The tool fetches both bodies' ephemerides from JPL Horizons (cached for a week by default — planetary ephemerides drift on geological scales), runs the Lambert solves across the (depart × arrive) grid, and by default returns the summary shape: the best cell (lowest total Δv), the top five cells, and an ASCII contour of the C3 grid. Pass output="full" to receive every feasible cell. See Output shaping for why the default trims the grid.

Open the best cell from the summary and feed it straight back into a Lambert solve to recover the depart / arrive velocity vectors at native precision.

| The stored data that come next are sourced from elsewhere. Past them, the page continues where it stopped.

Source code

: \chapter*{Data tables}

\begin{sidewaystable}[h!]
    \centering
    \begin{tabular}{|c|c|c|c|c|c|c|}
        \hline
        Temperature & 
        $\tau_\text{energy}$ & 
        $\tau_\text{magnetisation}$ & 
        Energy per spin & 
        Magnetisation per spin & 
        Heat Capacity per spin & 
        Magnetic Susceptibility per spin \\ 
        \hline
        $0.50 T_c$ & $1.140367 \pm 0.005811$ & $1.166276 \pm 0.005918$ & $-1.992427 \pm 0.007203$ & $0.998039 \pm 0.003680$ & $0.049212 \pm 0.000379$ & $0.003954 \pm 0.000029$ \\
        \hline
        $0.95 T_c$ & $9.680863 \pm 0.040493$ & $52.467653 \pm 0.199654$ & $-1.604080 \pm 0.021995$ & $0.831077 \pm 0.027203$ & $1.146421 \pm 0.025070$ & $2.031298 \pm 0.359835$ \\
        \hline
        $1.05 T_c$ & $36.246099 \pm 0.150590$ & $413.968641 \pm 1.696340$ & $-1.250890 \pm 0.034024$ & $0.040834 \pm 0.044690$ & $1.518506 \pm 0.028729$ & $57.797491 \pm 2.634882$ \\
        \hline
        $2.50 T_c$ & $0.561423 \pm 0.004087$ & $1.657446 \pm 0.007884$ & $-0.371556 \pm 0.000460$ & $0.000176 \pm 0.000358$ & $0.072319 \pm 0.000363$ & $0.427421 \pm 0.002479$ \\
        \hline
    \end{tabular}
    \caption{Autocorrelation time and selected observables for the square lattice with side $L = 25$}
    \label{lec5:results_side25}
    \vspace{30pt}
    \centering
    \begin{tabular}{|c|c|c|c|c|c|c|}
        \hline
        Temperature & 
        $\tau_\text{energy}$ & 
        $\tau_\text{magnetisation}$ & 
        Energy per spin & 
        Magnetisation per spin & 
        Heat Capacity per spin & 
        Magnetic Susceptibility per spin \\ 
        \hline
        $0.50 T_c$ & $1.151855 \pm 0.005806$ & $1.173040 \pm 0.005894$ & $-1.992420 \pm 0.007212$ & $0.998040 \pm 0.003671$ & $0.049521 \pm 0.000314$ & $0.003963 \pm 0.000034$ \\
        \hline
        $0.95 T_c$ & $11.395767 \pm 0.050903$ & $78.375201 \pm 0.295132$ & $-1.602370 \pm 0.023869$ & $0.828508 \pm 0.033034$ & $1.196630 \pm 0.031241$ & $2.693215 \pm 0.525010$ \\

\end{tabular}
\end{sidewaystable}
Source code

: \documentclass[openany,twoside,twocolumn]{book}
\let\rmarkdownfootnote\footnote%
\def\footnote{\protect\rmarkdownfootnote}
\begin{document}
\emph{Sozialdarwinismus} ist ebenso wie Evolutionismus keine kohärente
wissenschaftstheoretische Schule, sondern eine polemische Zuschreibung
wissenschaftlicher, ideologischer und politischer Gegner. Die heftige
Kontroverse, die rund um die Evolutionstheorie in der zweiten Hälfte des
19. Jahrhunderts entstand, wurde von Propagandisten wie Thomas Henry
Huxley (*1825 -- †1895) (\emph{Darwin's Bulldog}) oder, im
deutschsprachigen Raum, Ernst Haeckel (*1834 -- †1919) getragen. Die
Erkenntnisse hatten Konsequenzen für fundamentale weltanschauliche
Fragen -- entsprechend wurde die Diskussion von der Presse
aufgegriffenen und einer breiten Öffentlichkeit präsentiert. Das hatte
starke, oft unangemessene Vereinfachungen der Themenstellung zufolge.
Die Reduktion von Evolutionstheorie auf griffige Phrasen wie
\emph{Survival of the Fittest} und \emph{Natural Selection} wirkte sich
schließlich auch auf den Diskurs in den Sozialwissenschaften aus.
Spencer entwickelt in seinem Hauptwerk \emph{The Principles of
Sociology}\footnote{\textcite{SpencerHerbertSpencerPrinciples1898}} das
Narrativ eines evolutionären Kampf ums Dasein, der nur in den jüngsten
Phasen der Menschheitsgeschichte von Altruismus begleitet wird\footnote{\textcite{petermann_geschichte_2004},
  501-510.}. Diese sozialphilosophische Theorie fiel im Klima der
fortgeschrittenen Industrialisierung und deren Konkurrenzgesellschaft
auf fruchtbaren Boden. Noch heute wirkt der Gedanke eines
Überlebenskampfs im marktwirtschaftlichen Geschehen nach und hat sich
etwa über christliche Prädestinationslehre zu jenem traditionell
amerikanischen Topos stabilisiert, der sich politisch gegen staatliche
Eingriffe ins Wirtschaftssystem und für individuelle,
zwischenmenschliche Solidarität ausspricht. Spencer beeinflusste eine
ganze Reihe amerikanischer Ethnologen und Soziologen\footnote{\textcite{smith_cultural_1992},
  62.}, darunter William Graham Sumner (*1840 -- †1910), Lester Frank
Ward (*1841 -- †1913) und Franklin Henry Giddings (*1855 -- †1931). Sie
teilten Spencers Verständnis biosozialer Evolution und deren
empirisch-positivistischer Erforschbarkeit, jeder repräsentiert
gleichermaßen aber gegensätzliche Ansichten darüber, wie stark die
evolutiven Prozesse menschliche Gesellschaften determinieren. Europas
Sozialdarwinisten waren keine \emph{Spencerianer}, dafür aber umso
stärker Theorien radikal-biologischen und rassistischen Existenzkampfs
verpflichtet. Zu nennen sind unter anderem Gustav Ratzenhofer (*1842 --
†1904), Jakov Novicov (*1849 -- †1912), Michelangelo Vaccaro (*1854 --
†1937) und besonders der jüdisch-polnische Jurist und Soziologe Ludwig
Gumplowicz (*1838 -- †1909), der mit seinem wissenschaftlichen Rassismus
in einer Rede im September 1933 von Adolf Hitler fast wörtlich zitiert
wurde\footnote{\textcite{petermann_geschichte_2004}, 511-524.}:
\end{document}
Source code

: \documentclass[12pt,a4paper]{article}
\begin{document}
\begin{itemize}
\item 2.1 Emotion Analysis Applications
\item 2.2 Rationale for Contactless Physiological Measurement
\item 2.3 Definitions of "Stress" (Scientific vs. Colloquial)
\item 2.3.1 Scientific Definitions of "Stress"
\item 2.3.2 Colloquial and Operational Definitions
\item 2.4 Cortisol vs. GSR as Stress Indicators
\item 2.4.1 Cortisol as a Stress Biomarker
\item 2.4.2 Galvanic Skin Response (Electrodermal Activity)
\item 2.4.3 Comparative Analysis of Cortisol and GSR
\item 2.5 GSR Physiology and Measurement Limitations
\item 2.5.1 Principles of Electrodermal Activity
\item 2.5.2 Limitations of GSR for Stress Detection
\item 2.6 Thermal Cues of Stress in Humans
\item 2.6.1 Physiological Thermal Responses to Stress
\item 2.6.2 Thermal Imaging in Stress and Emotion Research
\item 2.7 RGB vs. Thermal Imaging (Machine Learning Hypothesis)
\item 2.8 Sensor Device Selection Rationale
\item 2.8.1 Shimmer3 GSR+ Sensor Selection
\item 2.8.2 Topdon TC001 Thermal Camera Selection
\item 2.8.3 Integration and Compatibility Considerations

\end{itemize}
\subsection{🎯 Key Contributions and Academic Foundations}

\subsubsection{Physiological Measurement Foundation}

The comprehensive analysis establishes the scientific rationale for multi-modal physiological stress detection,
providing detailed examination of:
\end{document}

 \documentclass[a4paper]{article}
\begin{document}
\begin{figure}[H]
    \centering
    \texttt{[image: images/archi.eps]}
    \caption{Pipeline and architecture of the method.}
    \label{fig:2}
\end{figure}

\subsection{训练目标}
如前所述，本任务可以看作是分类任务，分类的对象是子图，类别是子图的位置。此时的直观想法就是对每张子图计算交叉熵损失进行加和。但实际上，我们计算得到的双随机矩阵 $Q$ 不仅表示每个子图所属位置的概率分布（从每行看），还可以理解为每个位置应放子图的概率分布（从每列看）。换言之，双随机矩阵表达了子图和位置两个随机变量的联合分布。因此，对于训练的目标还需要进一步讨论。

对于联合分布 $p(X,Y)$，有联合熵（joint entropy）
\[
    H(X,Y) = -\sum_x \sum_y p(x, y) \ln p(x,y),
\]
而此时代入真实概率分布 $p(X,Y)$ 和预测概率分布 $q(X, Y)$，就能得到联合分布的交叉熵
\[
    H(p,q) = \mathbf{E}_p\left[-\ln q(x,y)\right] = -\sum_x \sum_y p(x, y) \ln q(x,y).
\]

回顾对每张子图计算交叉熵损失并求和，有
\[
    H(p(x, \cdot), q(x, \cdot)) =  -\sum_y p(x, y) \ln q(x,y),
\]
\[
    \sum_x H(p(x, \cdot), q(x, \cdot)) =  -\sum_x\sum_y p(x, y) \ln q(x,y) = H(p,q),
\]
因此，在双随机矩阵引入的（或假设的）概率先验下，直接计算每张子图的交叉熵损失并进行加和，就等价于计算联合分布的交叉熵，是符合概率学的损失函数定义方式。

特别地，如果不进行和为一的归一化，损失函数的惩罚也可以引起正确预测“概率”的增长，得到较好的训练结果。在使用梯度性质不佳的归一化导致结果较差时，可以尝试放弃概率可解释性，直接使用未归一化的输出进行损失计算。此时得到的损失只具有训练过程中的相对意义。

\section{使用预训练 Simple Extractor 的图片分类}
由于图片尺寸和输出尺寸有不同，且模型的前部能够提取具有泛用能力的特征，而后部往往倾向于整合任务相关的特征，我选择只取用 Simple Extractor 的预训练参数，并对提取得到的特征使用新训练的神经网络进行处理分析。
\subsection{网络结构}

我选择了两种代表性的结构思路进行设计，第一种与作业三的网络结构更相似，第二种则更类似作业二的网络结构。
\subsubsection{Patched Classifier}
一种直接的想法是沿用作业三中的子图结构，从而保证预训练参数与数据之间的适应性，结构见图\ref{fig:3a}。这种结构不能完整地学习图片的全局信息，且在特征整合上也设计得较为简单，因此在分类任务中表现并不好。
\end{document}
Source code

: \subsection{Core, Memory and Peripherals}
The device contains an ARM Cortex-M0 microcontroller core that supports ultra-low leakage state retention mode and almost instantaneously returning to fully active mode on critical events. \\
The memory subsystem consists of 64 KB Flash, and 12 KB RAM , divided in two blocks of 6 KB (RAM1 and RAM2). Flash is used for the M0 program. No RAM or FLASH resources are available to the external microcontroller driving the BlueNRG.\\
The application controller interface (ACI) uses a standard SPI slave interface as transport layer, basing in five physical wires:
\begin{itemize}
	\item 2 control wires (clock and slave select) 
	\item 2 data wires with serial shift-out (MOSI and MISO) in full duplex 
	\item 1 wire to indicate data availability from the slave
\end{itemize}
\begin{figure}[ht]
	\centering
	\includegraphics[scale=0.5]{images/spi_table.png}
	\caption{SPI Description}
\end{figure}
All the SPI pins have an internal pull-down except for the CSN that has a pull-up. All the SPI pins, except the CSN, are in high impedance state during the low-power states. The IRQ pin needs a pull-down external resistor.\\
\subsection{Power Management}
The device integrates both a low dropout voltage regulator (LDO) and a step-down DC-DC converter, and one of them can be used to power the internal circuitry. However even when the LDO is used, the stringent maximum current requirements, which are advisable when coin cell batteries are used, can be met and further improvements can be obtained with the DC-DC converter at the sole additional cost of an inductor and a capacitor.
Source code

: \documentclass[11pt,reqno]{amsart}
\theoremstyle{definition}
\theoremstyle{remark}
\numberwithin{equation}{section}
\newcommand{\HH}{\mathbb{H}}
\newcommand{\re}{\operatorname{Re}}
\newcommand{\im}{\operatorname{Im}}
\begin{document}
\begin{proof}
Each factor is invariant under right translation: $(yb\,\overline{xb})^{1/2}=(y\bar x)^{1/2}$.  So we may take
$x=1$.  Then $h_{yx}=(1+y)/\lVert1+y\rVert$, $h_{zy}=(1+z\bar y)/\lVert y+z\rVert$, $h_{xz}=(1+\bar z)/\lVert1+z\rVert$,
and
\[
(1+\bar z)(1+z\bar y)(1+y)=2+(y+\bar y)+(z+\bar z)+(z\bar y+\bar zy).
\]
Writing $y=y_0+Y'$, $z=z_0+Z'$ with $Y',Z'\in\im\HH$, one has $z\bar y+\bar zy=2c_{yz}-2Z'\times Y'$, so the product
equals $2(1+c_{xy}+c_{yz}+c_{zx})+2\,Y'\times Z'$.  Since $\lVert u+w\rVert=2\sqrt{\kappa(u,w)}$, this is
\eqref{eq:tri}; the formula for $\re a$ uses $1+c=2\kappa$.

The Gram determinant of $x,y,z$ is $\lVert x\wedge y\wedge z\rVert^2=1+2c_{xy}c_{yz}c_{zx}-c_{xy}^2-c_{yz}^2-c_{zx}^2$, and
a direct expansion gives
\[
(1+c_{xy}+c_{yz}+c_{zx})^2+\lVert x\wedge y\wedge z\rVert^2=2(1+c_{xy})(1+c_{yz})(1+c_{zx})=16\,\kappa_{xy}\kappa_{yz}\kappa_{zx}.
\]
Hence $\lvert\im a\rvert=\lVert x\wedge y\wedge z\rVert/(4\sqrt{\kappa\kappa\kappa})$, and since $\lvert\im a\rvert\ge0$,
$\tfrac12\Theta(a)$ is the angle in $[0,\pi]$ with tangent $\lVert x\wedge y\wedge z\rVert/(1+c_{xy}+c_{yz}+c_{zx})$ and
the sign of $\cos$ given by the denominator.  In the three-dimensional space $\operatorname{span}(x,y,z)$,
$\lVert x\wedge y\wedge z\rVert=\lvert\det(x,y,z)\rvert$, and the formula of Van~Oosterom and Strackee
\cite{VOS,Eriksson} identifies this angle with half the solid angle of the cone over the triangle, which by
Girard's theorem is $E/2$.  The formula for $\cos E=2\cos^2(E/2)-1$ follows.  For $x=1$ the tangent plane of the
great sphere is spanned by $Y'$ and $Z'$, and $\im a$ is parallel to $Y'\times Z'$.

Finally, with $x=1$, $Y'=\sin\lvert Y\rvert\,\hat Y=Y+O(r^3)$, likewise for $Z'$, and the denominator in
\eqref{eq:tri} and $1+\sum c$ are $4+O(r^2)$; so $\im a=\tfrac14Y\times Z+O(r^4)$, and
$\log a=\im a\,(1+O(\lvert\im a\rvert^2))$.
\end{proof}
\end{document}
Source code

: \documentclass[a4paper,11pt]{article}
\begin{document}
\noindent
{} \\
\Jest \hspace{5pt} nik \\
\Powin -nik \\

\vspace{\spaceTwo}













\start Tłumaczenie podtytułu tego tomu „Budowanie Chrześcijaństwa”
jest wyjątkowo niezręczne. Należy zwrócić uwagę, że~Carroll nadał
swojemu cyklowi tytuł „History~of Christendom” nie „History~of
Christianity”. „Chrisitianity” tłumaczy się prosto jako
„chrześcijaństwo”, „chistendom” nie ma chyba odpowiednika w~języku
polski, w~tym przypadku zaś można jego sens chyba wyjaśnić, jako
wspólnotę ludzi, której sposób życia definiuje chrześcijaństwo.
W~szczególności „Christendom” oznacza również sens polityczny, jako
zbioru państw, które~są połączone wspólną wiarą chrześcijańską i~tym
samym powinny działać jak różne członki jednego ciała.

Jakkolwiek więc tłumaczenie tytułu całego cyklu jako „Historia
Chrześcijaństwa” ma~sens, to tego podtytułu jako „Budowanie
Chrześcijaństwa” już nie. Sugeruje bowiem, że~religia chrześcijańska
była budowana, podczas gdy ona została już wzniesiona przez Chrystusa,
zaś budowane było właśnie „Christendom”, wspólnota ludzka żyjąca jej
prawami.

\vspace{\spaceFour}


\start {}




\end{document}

Worked example: Mars launch window 2028 — planning-tier transcript driving porkchop over a 2028 window with a synthetic Earth/Mars geometry; the run script asserts the best cell sits inside a plausible Δv envelope.

Hohmann Δv between circular orbits

You: Compute the Hohmann Δv from a 250 km circular LEO to GEO.

The Hohmann transfer is the half-ellipse joining perigee at the departure radius to apogee at the arrival radius. The model calls lambert_solve with tof set to half the transfer ellipse's period and supplies both circular-tangent velocities so the response's dv field carries the two-impulse total directly.

// tools/call → lambert_solve
{
  "r1": [6628.137, 0.0, 0.0],
  "r2": [-42163.999..., 0.073..., 0.0],     // 179.999° offset dodges Lambert's strictly-collinear branch
  "tof": 19035.51,
  "mu": "earth",
  "depart_velocity": [0.0, 7.755, 0.0],
  "arrive_velocity": [-0.000005, -3.075, 0.0]
}

Response carries dv ≈ 3.91 km/s plus the transfer arc's semi-major axis (a = 24396 km) and eccentricity (e ≈ 0.73) — the textbook Hohmann values.

Worked example: Hohmann LEO → GEO — full transcript with the geometric setup and the collinear-degeneracy workaround explained, plus a reproducible script asserting the Δv lands within ± 0.01 km/s of the textbook ≈ 3.912 km/s.

Time-scale conversions for log analysis

You: Convert these telemetry timestamps from GPS to UTC and TDB: 2026-05-23T12:00:00Z, 2026-05-23T12:00:01Z.

The model calls time_convert twice (or in a single multi-target call if the prompt permits), once for each target scale. The tool wraps astropy.time so leap-second handling, UT1-UTC corrections (sourced from the cached IERS Bulletin A), and the TDB ↔ TT relativistic offset are all correct.

The same tool handles ISO / JD / MJD / seconds-since-J2000 / Unix-time representations on either side via the in_format / out_format arguments. See time_convert for the full scale and format lists; the time-scale Python type is astrodynamics_mcp.schemas.base.TimeScale.